Nos universités éprouvent des difficultés à se classer dans les palmarès mondiaux. Pourquoi, à votre avis ?
C’est ce qui se dit. Mais il faut comprendre qu’il existe des classements prestigieux, comme le Times Higher Education World University Rankings et Quacquarelli Symonds – QS, réalisé par des Britanniques. Dans ce classement, les universités algériennes figurent parmi les 1.000 meilleurs établissements dans le monde sur les 32.000 que comptabilise cette étude. Notre classement n’est pas si mauvais, comme le prétendent certains. Durant ces vingt dernières années, l’enseignement supérieur a fait beaucoup de progrès dans le domaine de la recherche scientifique à la faveur des agréments attribués à plusieurs laboratoires de recherche. Des moyens ont été mis à leur disposition pour accomplir dans les meilleures conditions leurs missions qui consistent, entre autres, à former pour s’ouvrir davantage sur l’environnement économique et social de l’Université. Mais, aussi, à réaliser des études et des travaux de recherche et élaborer des programmes nationaux de recherche. Les résultats sont palpables sur le terrain puisque nos universités publient régulièrement des articles scientifiques dans des revues de renommée internationale.
La recherche scientifique demeure, pourtant, le parent pauvre de nos universités. Pour quelle raison ?
La recherche scientifique est le point faible de nos établissements, car jusqu’à présent, celle-ci a été orientée vers la formation de docteurs et peu tournée vers le développement de projets innovants. Nous sommes dans un tournant décisif où nous devons consentir plus d’efforts pour réorienter nos travaux de recherche vers l’innovation et permettre à nos entreprises de profiter de nos compétences. Il est impératif de pousser nos universités à réfléchir et à fonctionner selon un principe économique pour contribuer à la relance et créer de l’emploi sans abandonner le volet recherche-formation.
Qu’en est-t-il des conditions d’hygiène et d’hébergement ?
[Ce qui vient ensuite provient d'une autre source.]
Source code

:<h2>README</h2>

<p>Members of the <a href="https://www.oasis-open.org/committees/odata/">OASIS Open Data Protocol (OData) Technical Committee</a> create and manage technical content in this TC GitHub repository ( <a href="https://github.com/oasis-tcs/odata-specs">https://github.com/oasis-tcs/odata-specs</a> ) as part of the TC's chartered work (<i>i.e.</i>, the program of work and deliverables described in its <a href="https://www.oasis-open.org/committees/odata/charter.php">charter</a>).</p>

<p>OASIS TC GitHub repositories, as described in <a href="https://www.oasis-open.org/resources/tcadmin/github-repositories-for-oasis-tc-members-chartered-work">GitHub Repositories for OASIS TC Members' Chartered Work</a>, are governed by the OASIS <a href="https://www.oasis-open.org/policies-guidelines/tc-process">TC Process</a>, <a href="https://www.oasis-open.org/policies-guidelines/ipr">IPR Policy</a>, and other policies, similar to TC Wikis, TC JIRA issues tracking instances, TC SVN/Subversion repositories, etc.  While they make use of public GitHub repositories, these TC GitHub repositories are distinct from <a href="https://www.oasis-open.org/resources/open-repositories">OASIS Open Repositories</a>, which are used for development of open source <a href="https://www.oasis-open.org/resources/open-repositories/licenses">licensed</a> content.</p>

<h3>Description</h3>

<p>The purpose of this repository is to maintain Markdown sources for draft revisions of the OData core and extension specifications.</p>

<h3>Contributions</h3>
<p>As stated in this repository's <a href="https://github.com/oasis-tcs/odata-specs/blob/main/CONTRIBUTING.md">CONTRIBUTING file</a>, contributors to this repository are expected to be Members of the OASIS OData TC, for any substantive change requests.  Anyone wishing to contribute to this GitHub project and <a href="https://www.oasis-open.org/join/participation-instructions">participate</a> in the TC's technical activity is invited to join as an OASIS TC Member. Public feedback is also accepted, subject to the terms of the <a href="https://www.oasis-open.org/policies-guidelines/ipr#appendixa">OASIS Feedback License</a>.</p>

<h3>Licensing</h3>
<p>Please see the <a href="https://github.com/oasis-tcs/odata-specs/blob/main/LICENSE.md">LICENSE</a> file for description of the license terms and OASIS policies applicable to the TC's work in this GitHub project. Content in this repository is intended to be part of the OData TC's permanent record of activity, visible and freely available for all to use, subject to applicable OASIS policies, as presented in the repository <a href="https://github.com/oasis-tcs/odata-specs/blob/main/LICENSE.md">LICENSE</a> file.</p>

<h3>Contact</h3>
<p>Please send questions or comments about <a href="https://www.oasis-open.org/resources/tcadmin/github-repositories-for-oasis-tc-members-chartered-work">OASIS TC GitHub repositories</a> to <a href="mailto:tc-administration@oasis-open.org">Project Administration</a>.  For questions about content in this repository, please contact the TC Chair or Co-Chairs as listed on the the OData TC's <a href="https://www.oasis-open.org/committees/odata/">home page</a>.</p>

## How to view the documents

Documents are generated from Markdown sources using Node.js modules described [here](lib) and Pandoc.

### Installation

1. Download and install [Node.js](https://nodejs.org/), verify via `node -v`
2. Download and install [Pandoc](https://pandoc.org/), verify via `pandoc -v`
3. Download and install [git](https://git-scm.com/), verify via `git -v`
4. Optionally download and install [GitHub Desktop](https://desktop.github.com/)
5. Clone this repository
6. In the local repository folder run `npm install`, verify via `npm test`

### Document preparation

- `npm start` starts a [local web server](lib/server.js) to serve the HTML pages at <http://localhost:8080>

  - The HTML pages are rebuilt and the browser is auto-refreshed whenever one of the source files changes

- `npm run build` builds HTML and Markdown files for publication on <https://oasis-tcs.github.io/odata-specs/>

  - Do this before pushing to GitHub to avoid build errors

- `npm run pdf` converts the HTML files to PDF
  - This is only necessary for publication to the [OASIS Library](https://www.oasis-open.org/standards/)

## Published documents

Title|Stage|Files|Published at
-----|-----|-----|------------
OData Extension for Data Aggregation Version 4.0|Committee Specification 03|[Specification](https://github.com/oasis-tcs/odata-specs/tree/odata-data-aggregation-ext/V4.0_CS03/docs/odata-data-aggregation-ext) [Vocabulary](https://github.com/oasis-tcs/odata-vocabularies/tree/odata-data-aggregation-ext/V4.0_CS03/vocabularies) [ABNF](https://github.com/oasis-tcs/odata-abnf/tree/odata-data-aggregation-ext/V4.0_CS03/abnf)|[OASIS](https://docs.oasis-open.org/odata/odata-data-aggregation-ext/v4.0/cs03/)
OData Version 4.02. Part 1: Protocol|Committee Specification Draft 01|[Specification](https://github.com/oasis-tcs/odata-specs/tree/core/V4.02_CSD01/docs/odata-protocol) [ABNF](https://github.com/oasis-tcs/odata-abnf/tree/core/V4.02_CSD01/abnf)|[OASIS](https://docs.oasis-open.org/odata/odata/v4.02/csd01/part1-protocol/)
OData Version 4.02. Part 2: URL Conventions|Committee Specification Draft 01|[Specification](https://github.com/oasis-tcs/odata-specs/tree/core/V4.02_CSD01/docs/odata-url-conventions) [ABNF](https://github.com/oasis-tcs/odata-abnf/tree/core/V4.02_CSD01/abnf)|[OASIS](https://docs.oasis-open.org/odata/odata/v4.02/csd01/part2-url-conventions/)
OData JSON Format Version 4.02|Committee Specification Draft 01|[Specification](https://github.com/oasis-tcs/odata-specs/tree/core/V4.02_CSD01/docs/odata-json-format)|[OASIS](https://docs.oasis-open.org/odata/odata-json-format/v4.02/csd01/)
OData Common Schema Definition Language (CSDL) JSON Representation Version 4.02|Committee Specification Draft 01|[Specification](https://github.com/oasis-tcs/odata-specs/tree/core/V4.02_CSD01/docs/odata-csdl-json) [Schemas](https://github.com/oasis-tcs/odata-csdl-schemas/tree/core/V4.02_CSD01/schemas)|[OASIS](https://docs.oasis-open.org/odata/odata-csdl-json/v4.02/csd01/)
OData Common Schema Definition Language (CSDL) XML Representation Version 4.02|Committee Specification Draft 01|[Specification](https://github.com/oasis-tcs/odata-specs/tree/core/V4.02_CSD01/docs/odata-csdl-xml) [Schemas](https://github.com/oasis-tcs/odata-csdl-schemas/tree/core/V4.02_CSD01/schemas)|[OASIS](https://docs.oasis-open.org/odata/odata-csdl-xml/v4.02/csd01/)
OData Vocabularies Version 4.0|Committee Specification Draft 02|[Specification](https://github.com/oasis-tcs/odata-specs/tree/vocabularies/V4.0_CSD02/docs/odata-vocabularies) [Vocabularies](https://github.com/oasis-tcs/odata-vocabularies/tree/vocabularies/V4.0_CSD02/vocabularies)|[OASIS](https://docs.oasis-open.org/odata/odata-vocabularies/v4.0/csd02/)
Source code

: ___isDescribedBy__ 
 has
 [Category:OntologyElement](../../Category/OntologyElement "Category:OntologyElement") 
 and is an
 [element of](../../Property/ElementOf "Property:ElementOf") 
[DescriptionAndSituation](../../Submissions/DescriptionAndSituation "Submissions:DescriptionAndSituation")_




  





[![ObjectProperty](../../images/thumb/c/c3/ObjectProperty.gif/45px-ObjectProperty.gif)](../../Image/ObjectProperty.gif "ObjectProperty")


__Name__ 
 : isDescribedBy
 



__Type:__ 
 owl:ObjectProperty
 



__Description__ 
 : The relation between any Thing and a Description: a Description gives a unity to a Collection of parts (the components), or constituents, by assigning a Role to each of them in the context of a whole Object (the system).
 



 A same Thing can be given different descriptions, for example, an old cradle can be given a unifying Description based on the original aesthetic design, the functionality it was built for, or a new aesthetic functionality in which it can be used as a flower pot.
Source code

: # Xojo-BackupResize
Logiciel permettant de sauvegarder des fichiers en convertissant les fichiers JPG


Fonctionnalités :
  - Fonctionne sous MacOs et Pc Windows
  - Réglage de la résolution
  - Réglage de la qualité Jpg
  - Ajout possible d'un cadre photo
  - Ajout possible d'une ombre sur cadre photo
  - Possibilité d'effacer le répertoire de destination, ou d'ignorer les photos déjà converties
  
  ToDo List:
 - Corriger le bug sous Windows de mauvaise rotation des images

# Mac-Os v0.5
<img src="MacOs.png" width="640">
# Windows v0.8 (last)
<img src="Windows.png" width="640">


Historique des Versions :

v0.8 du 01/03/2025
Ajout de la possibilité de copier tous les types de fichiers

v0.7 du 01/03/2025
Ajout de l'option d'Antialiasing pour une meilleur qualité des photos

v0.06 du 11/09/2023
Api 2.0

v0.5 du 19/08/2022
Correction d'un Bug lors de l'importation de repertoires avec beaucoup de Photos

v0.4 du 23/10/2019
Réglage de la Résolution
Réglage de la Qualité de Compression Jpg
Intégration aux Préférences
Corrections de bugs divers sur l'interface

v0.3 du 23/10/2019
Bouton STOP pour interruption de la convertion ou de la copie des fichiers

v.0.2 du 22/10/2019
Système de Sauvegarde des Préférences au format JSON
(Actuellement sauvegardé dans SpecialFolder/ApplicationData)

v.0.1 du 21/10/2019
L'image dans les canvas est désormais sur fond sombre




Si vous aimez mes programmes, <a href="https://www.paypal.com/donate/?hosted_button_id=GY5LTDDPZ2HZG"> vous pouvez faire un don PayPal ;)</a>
C’est un volet qui concerne les œuvres universitaires, chargées de suivre les opérations de réhabilitation des résidences universitaires et d’élaborer un protocole opérationnel d’hygiène. L’Université de Tizi-Ouzou est passée par un contexte difficile qui l’a complètement déstructurée et fait fuir beaucoup d’universitaires. Il a fallu changer complètement de mode de gouvernance et mettre en place des conditions plus favorables pour inciter les compétences à s’engager dans de nouveaux projets de recherche. Le problème d’insécurité a été définitivement pris en charge et de nouveaux moyens nécessaires à la fois à la pédagogie et à la recherche ont été acquis. L’Université commence à retrouver son prestige.
L’importance de l’anglais dans le domaine scientifique n’est plus à démontrer. Quel sera l’impact de son enseignement dès le primaire ?
L’anglais est la langue scientifique par excellence. Universitaires, nous devons absolument la maîtriser pour pouvoir nous imprégner de la littérature scientifique écrite le plus souvent en anglais. Sa maîtrise est aussi la condition sine qua non pour toute publication universitaire dans les revues scientifiques internationales. Si son enseignement est pris en charge dés le primaire, c’est encore mieux. Cela permettra aux futurs étudiants d’en avoir une maîtrise parfaite.
Entretien réalisé par Assia Boucetta, Horizons.